#### TASK TO COMPLETE
Beginning at the line containing "### Session 11 (Completed on May 6, 2025)" in the material below and ending at the line containing "- [✅] Added tests for complex", return each line exactly and add nothing.

#### DATASET ENTRIES
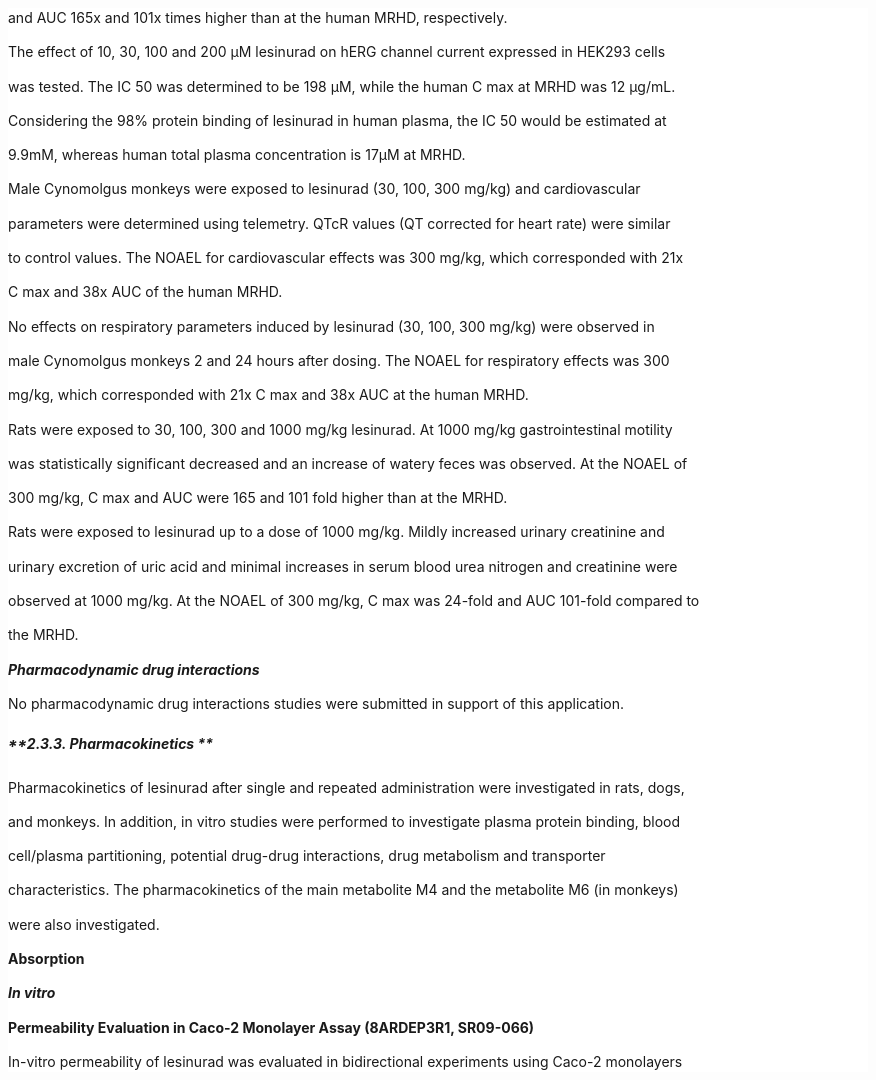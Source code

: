 and AUC 165x and 101x times higher than at the human MRHD, respectively.

The effect of 10, 30, 100 and 200 µM lesinurad on hERG channel current expressed in HEK293 cells

was tested. The IC 50 was determined to be 198 µM, while the human C max at MRHD was 12 µg/mL.

Considering the 98% protein binding of lesinurad in human plasma, the IC 50 would be estimated at

9.9mM, whereas human total plasma concentration is 17µM at MRHD.

Male Cynomolgus monkeys were exposed to lesinurad (30, 100, 300 mg/kg) and cardiovascular

parameters were determined using telemetry. QTcR values (QT corrected for heart rate) were similar

to control values. The NOAEL for cardiovascular effects was 300 mg/kg, which corresponded with 21x

C max and 38x AUC of the human MRHD.

No effects on respiratory parameters induced by lesinurad (30, 100, 300 mg/kg) were observed in

male Cynomolgus monkeys 2 and 24 hours after dosing. The NOAEL for respiratory effects was 300

mg/kg, which corresponded with 21x C max and 38x AUC at the human MRHD.

Rats were exposed to 30, 100, 300 and 1000 mg/kg lesinurad. At 1000 mg/kg gastrointestinal motility

was statistically significant decreased and an increase of watery feces was observed. At the NOAEL of

300 mg/kg, C max and AUC were 165 and 101 fold higher than at the MRHD.

Rats were exposed to lesinurad up to a dose of 1000 mg/kg. Mildly increased urinary creatinine and

urinary excretion of uric acid and minimal increases in serum blood urea nitrogen and creatinine were

observed at 1000 mg/kg. At the NOAEL of 300 mg/kg, C max was 24-fold and AUC 101-fold compared to

the MRHD.

***Pharmacodynamic drug interactions***

No pharmacodynamic drug interactions studies were submitted in support of this application.
##### **2.3.3. Pharmacokinetics **

Pharmacokinetics of lesinurad after single and repeated administration were investigated in rats, dogs,

and monkeys. In addition, in vitro studies were performed to investigate plasma protein binding, blood

cell/plasma partitioning, potential drug-drug interactions, drug metabolism and transporter

characteristics. The pharmacokinetics of the main metabolite M4 and the metabolite M6 (in monkeys)

were also investigated.

**Absorption**

***In vitro***

**Permeability Evaluation in Caco-2 Monolayer Assay (8ARDEP3R1, SR09-066)**

In-vitro permeability of lesinurad was evaluated in bidirectional experiments using Caco-2 monolayers
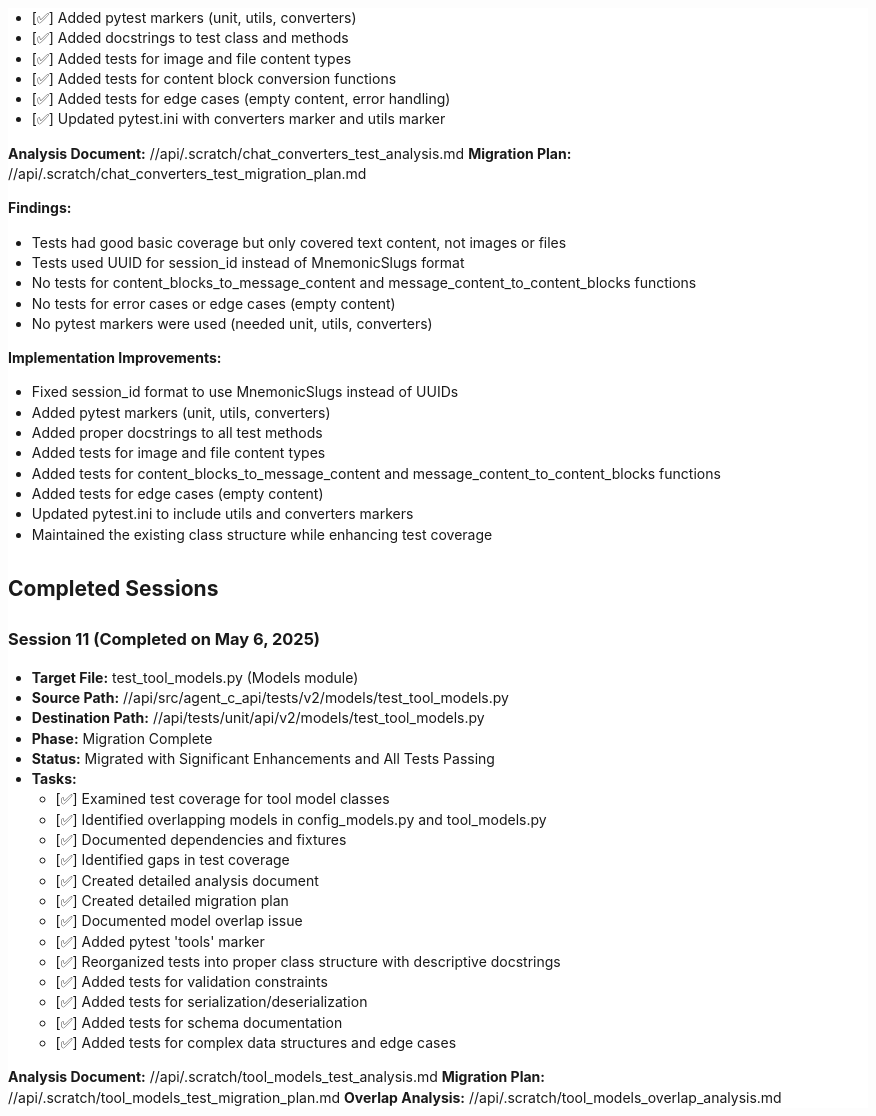  - [✅] Added pytest markers (unit, utils, converters)
  - [✅] Added docstrings to test class and methods
  - [✅] Added tests for image and file content types
  - [✅] Added tests for content block conversion functions
  - [✅] Added tests for edge cases (empty content, error handling)
  - [✅] Updated pytest.ini with converters marker and utils marker

**Analysis Document:** //api/.scratch/chat_converters_test_analysis.md
**Migration Plan:** //api/.scratch/chat_converters_test_migration_plan.md

**Findings:**
- Tests had good basic coverage but only covered text content, not images or files
- Tests used UUID for session_id instead of MnemonicSlugs format
- No tests for content_blocks_to_message_content and message_content_to_content_blocks functions
- No tests for error cases or edge cases (empty content)
- No pytest markers were used (needed unit, utils, converters)

**Implementation Improvements:**
- Fixed session_id format to use MnemonicSlugs instead of UUIDs
- Added pytest markers (unit, utils, converters)
- Added proper docstrings to all test methods
- Added tests for image and file content types
- Added tests for content_blocks_to_message_content and message_content_to_content_blocks functions
- Added tests for edge cases (empty content)
- Updated pytest.ini to include utils and converters markers
- Maintained the existing class structure while enhancing test coverage

## Completed Sessions

### Session 11 (Completed on May 6, 2025)
- **Target File:** test_tool_models.py (Models module)
- **Source Path:** //api/src/agent_c_api/tests/v2/models/test_tool_models.py
- **Destination Path:** //api/tests/unit/api/v2/models/test_tool_models.py
- **Phase:** Migration Complete
- **Status:** Migrated with Significant Enhancements and All Tests Passing
- **Tasks:**
  - [✅] Examined test coverage for tool model classes
  - [✅] Identified overlapping models in config_models.py and tool_models.py
  - [✅] Documented dependencies and fixtures
  - [✅] Identified gaps in test coverage
  - [✅] Created detailed analysis document
  - [✅] Created detailed migration plan
  - [✅] Documented model overlap issue
  - [✅] Added pytest 'tools' marker
  - [✅] Reorganized tests into proper class structure with descriptive docstrings
  - [✅] Added tests for validation constraints
  - [✅] Added tests for serialization/deserialization
  - [✅] Added tests for schema documentation
  - [✅] Added tests for complex data structures and edge cases

**Analysis Document:** //api/.scratch/tool_models_test_analysis.md
**Migration Plan:** //api/.scratch/tool_models_test_migration_plan.md
**Overlap Analysis:** //api/.scratch/tool_models_overlap_analysis.md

#### EXERCISE OUTPUT
### Session 11 (Completed on May 6, 2025)
- **Target File:** test_tool_models.py (Models module)
- **Source Path:** //api/src/agent_c_api/tests/v2/models/test_tool_models.py
- **Destination Path:** //api/tests/unit/api/v2/models/test_tool_models.py
- **Phase:** Migration Complete
- **Status:** Migrated with Significant Enhancements and All Tests Passing
- **Tasks:**
  - [✅] Examined test coverage for tool model classes
  - [✅] Identified overlapping models in config_models.py and tool_models.py
  - [✅] Documented dependencies and fixtures
  - [✅] Identified gaps in test coverage
  - [✅] Created detailed analysis document
  - [✅] Created detailed migration plan
  - [✅] Documented model overlap issue
  - [✅] Added pytest 'tools' marker
  - [✅] Reorganized tests into proper class structure with descriptive docstrings
  - [✅] Added tests for validation constraints
  - [✅] Added tests for serialization/deserialization
  - [✅] Added tests for schema documentation
  - [✅] Added tests for complex data structures and edge cases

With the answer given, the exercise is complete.